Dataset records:
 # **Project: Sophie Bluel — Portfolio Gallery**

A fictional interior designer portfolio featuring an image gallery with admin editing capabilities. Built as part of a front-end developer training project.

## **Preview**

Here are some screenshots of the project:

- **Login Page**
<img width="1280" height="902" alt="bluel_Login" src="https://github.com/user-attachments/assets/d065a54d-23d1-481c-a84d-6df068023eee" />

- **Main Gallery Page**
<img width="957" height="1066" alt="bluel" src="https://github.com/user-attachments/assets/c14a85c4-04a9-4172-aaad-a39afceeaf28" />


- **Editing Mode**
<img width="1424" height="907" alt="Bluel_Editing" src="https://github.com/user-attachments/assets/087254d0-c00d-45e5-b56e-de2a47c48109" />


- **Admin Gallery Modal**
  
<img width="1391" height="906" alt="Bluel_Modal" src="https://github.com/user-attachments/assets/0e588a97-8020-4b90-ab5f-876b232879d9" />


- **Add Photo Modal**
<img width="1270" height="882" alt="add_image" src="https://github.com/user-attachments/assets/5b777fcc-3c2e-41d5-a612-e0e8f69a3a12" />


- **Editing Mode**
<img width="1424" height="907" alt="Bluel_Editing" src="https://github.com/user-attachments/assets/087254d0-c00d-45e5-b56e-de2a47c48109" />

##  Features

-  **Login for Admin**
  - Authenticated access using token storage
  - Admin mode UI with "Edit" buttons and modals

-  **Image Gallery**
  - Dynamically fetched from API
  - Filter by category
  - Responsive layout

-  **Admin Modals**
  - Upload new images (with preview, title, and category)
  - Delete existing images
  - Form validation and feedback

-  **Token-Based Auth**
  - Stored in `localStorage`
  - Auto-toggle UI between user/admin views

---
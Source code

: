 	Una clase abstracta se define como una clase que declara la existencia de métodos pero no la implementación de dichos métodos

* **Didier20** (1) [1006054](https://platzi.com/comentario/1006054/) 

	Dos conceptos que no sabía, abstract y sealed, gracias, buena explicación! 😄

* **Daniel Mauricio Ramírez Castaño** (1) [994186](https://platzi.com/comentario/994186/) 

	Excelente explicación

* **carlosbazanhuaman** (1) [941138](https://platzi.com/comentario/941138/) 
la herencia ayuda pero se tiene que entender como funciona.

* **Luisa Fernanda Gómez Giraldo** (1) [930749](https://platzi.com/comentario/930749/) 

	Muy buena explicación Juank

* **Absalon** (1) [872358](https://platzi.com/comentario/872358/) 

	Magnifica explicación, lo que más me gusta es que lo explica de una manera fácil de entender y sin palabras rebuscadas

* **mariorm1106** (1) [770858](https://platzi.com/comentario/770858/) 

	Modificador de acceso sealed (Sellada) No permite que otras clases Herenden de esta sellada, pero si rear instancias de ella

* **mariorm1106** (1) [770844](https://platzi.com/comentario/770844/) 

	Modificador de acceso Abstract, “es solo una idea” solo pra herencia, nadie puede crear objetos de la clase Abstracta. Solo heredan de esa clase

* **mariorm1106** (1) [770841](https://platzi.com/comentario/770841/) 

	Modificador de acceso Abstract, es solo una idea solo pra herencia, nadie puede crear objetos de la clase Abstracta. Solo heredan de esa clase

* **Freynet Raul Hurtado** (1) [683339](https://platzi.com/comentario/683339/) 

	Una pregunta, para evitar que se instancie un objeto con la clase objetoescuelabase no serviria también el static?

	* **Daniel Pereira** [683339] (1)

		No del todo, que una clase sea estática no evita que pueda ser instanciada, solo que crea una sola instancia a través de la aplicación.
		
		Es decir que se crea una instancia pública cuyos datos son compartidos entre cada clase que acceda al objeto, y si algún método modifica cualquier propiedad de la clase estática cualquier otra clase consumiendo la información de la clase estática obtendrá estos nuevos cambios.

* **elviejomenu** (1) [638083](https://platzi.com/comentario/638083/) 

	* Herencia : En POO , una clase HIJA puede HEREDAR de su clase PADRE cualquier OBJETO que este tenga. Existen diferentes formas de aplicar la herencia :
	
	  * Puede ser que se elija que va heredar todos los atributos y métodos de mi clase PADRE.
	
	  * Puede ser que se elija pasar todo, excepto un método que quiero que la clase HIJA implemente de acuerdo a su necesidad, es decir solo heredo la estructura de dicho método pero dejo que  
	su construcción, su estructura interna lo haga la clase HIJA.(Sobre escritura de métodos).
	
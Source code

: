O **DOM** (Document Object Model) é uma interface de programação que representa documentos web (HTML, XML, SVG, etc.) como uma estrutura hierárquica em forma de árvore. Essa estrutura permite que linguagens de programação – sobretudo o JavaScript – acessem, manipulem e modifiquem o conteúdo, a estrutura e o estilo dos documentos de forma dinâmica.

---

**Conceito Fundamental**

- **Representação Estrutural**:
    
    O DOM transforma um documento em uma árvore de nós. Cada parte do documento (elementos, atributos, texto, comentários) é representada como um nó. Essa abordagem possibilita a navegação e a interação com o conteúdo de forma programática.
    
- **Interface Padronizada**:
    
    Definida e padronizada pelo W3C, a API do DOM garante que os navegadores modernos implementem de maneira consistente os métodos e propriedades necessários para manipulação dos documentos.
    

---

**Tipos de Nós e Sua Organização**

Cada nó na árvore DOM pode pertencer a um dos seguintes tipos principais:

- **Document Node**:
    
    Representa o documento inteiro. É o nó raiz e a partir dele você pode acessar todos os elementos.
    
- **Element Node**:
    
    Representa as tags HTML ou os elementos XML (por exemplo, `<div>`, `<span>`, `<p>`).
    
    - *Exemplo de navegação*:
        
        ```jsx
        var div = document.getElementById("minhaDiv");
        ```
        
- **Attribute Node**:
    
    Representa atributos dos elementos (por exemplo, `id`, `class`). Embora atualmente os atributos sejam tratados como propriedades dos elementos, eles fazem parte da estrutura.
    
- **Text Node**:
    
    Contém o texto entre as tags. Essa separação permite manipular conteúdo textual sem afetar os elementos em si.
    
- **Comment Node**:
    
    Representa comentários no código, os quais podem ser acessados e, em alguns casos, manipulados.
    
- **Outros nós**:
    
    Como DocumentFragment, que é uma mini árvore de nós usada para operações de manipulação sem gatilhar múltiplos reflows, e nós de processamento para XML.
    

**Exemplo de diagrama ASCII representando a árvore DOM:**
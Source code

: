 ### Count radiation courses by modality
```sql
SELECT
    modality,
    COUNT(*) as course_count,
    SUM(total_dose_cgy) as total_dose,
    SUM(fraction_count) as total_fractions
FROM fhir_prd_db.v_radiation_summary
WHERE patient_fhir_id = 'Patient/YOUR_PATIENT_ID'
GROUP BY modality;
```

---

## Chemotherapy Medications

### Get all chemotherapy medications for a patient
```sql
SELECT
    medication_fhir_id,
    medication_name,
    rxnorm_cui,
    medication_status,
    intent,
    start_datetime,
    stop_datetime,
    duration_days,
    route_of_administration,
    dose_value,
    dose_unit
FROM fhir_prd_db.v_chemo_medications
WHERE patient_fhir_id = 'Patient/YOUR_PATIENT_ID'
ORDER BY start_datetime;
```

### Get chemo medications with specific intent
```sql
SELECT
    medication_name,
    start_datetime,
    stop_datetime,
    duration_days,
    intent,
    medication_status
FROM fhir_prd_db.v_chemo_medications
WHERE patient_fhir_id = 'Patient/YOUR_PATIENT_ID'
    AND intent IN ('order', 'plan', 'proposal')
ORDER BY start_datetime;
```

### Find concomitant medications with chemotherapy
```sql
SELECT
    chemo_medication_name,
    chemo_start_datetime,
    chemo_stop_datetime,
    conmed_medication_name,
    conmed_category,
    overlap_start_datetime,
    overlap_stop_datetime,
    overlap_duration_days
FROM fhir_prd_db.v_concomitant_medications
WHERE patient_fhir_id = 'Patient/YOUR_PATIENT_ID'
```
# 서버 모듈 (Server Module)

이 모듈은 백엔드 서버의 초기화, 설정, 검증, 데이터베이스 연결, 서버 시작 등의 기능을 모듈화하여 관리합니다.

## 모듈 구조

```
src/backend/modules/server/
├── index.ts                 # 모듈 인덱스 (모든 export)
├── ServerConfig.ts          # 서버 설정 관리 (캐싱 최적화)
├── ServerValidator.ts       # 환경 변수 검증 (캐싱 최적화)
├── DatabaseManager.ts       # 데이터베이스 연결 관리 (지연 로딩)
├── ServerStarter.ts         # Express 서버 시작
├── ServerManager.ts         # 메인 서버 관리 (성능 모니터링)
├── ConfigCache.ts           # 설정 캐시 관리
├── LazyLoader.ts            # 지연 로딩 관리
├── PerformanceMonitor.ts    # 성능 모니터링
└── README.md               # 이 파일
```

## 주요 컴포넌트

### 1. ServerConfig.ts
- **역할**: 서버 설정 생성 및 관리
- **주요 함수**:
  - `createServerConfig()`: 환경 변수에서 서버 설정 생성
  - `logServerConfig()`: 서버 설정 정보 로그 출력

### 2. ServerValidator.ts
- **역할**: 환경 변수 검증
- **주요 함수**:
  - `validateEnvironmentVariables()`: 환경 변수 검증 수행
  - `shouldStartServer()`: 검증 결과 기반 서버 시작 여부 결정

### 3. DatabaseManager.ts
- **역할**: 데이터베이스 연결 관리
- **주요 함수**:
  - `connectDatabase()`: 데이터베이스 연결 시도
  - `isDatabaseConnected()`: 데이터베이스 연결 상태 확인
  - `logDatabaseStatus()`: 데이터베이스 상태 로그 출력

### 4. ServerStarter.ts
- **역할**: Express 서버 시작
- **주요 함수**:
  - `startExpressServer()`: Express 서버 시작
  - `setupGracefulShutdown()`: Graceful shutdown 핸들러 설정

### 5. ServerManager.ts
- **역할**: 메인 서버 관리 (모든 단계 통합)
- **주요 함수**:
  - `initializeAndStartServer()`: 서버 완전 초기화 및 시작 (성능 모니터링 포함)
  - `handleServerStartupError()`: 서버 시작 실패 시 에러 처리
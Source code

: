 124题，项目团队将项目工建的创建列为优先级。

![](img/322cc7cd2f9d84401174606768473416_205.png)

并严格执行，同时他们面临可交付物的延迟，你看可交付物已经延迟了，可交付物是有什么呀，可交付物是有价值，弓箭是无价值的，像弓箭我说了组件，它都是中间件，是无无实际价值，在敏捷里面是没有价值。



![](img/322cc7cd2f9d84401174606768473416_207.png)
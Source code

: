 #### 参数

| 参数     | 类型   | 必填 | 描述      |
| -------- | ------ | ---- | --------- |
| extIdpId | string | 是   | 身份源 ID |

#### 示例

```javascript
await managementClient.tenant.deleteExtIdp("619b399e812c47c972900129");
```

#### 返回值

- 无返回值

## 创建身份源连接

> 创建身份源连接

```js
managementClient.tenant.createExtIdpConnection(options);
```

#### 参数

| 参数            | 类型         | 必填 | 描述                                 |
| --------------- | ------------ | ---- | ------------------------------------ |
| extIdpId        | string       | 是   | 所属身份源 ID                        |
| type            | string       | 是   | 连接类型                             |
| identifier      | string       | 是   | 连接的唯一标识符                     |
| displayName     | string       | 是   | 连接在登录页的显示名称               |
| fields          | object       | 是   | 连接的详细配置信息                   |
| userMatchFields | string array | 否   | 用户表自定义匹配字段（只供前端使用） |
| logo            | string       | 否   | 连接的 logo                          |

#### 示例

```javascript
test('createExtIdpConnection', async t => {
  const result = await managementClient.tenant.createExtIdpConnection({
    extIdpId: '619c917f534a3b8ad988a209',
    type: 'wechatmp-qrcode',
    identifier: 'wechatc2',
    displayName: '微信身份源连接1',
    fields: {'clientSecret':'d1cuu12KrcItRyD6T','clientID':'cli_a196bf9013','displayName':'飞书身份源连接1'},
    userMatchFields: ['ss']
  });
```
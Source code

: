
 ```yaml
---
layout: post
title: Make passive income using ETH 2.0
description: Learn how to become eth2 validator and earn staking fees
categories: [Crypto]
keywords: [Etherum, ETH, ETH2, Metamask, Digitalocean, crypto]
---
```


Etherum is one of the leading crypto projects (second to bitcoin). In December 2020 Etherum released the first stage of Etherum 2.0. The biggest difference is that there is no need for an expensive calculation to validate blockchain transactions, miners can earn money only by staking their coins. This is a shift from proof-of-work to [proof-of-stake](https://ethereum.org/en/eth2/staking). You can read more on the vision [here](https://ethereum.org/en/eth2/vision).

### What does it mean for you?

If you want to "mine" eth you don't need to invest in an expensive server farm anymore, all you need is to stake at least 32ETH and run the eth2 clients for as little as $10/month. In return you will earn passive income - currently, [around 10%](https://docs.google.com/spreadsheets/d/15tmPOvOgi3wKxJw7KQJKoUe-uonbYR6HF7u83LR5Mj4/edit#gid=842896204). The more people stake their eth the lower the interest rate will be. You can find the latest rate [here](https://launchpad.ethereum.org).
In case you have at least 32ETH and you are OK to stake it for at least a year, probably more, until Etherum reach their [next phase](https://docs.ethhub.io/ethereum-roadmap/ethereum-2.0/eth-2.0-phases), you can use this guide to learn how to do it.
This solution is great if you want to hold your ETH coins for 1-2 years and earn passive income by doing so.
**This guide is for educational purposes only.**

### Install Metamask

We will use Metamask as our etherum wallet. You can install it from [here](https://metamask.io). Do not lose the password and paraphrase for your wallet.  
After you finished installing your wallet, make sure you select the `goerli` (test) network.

YOUR INSTRUCTIONS:
In the entries above, find the line with "데이터베이스 상태 로그 출력" and the line with "시작 실패 시 에러 처리", then restate word for word both of them and every line between, with nothing more.

RESPONSE TO THE TASK:
  - `logDatabaseStatus()`: 데이터베이스 상태 로그 출력

### 4. ServerStarter.ts
- **역할**: Express 서버 시작
- **주요 함수**:
  - `startExpressServer()`: Express 서버 시작
  - `setupGracefulShutdown()`: Graceful shutdown 핸들러 설정

### 5. ServerManager.ts
- **역할**: 메인 서버 관리 (모든 단계 통합)
- **주요 함수**:
  - `initializeAndStartServer()`: 서버 완전 초기화 및 시작 (성능 모니터링 포함)
  - `handleServerStartupError()`: 서버 시작 실패 시 에러 처리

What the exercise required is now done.